His success with Zenith led to him finding work with DC Comics, where his first works were re-imagining an obscure character called Animal Man and a one off Batman story titled Arkham Asylum: A Serious House on Serious Earth. Arkham Asylum would become one of the successful graphic novels of its time. In Animal Man, Morrison blurred the lines between his fiction and reality by placing himself into the story and having the protagonist become aware that his life was being chronicled as a story. His next work was on Doom Patrol, a struggling comic series about a group of misfit superheroes. Morrison transformed Doom Patrol with surrealist and psychedelic imagery. Characters fought against the nefarious Brotherhood of Dada who trapped the city of Paris in the recursive structure of a painting, and encountered a sentient transvestite street named Danny. Doom Patrol became a cult hit and propelled his career onwards to new heights.

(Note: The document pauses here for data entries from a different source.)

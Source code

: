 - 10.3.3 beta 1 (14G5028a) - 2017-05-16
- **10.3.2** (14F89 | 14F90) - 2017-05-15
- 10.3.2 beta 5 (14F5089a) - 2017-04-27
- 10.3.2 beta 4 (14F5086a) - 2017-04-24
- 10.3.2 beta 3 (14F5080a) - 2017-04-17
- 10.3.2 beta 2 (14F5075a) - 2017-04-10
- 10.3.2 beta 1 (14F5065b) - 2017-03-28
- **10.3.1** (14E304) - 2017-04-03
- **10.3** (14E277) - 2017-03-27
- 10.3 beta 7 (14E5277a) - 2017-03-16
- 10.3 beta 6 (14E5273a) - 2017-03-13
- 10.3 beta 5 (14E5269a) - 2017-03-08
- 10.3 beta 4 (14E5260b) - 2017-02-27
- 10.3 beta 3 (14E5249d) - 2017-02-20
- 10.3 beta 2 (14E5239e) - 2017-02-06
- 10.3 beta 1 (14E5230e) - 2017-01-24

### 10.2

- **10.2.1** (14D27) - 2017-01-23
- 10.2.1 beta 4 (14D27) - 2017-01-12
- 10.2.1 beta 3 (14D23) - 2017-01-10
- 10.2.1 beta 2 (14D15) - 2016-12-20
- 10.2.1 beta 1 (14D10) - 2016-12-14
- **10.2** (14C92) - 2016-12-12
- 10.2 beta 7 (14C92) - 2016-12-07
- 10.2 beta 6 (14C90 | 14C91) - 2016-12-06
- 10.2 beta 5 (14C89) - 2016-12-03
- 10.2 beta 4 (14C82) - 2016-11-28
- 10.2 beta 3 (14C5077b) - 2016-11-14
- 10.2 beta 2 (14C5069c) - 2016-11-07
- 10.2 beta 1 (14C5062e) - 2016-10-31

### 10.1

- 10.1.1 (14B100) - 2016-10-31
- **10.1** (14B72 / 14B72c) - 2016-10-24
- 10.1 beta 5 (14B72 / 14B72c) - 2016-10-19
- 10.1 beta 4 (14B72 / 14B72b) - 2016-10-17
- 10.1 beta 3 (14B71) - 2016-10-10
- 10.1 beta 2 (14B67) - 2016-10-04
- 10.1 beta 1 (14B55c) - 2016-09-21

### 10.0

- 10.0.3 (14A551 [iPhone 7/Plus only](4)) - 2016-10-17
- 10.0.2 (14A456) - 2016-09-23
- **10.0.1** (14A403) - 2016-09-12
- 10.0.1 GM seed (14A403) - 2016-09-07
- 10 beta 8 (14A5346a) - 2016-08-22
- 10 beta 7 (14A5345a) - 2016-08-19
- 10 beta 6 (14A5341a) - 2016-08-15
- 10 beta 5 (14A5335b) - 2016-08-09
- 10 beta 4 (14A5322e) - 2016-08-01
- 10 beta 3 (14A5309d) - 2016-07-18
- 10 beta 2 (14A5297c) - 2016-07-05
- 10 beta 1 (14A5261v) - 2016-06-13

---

He would continue to write original works into the 1990s but, unlike most of his British contemporaries, was unashamed of tackling major, mainstream superhero comics. In 1996 he went to work on Justice League of America. Rebranding it as JLA, he restored the series which featured Superman, Batman and the most popular characters of the DC universe to the forefront of the comic world. Around the same time Morrison had begun work on his magnum opus, The Invisibles. As a series, it combined all the disparate elements of Morrison’s life and career. It featured a group of renegade counter-culture terrorists fighting against a horrifying authoritarian enemy that was intent on stripping humanity of its individuality. The series relies heavily on psychedelic and surreal imagery as well as references to the occult, pop culture, and conspiracy theories.

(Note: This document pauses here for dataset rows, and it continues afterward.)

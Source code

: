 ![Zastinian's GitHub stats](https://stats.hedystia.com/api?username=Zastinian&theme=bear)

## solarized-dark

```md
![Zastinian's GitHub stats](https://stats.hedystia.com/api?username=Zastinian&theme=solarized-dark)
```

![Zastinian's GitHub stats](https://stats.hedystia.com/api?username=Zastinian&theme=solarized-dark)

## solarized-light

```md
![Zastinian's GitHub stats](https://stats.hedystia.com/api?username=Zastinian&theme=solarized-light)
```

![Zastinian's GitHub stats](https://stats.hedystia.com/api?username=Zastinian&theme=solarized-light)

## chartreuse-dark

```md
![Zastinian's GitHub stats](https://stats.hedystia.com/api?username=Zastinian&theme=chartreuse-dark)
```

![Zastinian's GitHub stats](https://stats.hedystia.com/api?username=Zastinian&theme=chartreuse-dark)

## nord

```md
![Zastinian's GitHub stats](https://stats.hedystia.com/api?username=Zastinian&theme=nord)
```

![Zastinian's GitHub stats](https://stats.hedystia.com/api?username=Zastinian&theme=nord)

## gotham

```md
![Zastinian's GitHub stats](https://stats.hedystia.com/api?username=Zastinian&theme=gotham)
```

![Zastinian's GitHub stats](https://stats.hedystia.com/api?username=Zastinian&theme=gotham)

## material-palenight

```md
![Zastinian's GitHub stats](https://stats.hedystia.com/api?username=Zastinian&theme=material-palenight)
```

After The Invisibles, Morrison continued his work in mainstream comics with a well-received string writing X-Men. He continued to write original comics such as The Filth, which revisited themes from The Invisibles, We3 and Seaguy. In 2005 DC Comics published his expansive series Seven Soldiers which took obscure and offbeat characters from the DC universe and used them to create an intricate story that experimented with narrative structure. Also in 2005, Morrison began writing for All-Star Superman. His run was extremely popular and earned him numerous awards. He moved from Superman to Batman and continued his success there through the end of the decade.
In 2010, Morrison published an original series titled Joe the Barbarian, about a boy imagining an alternate life in a fantasy world. He continued to work on Batman and appeared in a documentary about his life called Grant Morrison: Talking with Gods. In July 2011 he released a retrospective look at the significance of the superhero in our culture in his book Supergods. In 2012 he has return to write for Superman in the rebooted series Action Comics. He has also written screenplays for several proposed movies including Dominion: Dinosaurs vs. Aliens.